Collected data:

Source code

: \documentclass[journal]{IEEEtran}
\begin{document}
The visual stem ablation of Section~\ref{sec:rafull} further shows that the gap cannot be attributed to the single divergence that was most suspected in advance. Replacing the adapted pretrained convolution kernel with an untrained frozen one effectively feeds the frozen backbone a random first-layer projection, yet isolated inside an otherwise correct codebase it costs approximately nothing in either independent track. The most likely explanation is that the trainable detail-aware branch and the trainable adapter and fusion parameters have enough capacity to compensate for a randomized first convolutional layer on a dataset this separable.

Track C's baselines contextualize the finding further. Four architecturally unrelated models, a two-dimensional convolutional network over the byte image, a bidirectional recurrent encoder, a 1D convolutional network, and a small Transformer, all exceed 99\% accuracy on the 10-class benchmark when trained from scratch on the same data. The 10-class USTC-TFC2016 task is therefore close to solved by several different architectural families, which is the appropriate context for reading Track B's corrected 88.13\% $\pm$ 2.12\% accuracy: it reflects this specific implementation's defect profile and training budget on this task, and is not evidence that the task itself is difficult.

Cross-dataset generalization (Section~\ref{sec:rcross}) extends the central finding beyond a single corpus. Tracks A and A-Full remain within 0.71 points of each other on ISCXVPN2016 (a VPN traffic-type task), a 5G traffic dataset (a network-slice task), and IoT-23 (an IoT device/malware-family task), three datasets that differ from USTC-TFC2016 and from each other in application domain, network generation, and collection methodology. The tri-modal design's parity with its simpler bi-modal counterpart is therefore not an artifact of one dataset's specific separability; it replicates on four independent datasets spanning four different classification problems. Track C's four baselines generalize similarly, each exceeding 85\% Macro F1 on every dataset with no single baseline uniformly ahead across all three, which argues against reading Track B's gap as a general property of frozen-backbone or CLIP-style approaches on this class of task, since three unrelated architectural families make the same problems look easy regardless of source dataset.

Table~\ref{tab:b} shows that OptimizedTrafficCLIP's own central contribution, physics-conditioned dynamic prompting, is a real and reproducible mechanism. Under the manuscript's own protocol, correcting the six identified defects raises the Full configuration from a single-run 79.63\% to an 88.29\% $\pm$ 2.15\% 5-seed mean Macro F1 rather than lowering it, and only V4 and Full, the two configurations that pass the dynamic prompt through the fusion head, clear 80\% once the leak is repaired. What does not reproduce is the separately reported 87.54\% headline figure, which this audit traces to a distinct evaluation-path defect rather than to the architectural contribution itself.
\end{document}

# Activity
Could you restate the records above word for word?

# Solved problem
Source code

: \documentclass[journal]{IEEEtran}
\begin{document}
The visual stem ablation of Section~\ref{sec:rafull} further shows that the gap cannot be attributed to the single divergence that was most suspected in advance. Replacing the adapted pretrained convolution kernel with an untrained frozen one effectively feeds the frozen backbone a random first-layer projection, yet isolated inside an otherwise correct codebase it costs approximately nothing in either independent track. The most likely explanation is that the trainable detail-aware branch and the trainable adapter and fusion parameters have enough capacity to compensate for a randomized first convolutional layer on a dataset this separable.

Track C's baselines contextualize the finding further. Four architecturally unrelated models, a two-dimensional convolutional network over the byte image, a bidirectional recurrent encoder, a 1D convolutional network, and a small Transformer, all exceed 99\% accuracy on the 10-class benchmark when trained from scratch on the same data. The 10-class USTC-TFC2016 task is therefore close to solved by several different architectural families, which is the appropriate context for reading Track B's corrected 88.13\% $\pm$ 2.12\% accuracy: it reflects this specific implementation's defect profile and training budget on this task, and is not evidence that the task itself is difficult.

Cross-dataset generalization (Section~\ref{sec:rcross}) extends the central finding beyond a single corpus. Tracks A and A-Full remain within 0.71 points of each other on ISCXVPN2016 (a VPN traffic-type task), a 5G traffic dataset (a network-slice task), and IoT-23 (an IoT device/malware-family task), three datasets that differ from USTC-TFC2016 and from each other in application domain, network generation, and collection methodology. The tri-modal design's parity with its simpler bi-modal counterpart is therefore not an artifact of one dataset's specific separability; it replicates on four independent datasets spanning four different classification problems. Track C's four baselines generalize similarly, each exceeding 85\% Macro F1 on every dataset with no single baseline uniformly ahead across all three, which argues against reading Track B's gap as a general property of frozen-backbone or CLIP-style approaches on this class of task, since three unrelated architectural families make the same problems look easy regardless of source dataset.

Table~\ref{tab:b} shows that OptimizedTrafficCLIP's own central contribution, physics-conditioned dynamic prompting, is a real and reproducible mechanism. Under the manuscript's own protocol, correcting the six identified defects raises the Full configuration from a single-run 79.63\% to an 88.29\% $\pm$ 2.15\% 5-seed mean Macro F1 rather than lowering it, and only V4 and Full, the two configurations that pass the dynamic prompt through the fusion head, clear 80\% once the leak is repaired. What does not reproduce is the separately reported 87.54\% headline figure, which this audit traces to a distinct evaluation-path defect rather than to the architectural contribution itself.
\end{document}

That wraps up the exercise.